I actually think that some of these hospital systems are taking on too much risk. And if you are going to take on risk, be prepared. Health plan models are probably much more sophisticated. So what do you want to achieve in your negotiations? And going into the negotiation understanding that payer models have more data and information than you!
And all this reminds me of what it was like many years ago, when you could buy a build-it-yourself house that you could order through the Sears catalog. We’re talking about the 1950s and 1960s now, to be clear.
Yes; the reality is that it’s not an easy thing to succeed in value-based and especially risk-based payment. And in that game, the payers are way ahead of the providers in gaming out the possibilities because they have more data. And as a hospital-based integrated health system, you still need to fill beds and make sure the physicians’ schedules are optimized. And all those things can be conflicted; you have to think about value instead of volume. So it will take a tremendous mindshift for those provider executives to succeed.
Can hospital-based health systems take on some level of downside risk, and survive?

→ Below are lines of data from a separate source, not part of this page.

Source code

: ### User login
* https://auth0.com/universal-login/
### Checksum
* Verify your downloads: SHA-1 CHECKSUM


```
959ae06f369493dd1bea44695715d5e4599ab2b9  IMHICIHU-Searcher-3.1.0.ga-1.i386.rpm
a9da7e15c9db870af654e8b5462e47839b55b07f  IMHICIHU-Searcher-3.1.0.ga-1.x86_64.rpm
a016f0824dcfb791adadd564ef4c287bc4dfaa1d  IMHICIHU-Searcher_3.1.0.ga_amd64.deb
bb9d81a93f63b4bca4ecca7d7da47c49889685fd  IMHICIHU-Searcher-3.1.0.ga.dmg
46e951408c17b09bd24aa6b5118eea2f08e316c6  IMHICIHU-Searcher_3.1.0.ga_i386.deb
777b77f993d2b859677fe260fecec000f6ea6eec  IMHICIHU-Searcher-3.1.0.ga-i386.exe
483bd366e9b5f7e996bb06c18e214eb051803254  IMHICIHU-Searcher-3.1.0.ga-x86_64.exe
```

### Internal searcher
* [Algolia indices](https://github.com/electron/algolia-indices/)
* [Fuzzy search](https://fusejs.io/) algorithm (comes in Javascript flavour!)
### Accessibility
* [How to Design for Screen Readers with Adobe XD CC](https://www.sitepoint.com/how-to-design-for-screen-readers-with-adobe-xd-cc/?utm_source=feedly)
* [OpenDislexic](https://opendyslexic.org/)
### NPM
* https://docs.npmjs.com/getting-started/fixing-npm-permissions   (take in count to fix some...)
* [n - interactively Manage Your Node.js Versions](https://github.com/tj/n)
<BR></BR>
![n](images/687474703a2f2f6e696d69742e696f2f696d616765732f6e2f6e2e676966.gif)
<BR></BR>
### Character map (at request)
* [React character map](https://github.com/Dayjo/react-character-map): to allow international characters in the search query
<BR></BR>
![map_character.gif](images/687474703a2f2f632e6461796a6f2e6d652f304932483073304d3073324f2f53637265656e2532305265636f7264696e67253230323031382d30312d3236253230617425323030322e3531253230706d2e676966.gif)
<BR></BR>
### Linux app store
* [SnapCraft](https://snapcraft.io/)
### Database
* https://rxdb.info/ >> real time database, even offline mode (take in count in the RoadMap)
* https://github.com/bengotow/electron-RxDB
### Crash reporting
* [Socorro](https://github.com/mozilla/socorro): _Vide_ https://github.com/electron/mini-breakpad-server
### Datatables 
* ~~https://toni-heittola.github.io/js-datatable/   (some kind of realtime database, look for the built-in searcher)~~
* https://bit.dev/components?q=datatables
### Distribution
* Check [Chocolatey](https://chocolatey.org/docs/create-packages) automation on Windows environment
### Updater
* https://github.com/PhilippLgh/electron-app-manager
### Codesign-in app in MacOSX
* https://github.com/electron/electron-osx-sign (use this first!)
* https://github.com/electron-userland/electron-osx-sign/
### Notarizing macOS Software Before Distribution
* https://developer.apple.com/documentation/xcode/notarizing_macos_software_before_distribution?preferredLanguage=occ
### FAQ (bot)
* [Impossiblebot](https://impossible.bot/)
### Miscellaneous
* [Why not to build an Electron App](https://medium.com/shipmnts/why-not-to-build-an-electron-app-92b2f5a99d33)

It depends. The thing I worry about is, how much astray from their mission does that take you? If your mission is to take care of people and you’re now taking on risk management, well, there are others in the industry that do that really, really well already. I find everybody’s thinking, oh, my revenue will skyrocket with capitation, but if you don’t have the right risk mitigation protocols, you won’t do well. Payers understand risk, it is the foundation of insurance. And it’s mission versus money. Some people rush to capitation, because they see a much bigger payout. But if they’re going to start taking on the role of the payer, will they start to take on the individual providers who have the sickest patients? You need some of the healthy people to balance out that risk. So, figure out a way that you can still stay true to your mission, and leverage the payer for what you need them for, which is to handle risk. And yes, it takes superb data analytics to be successful.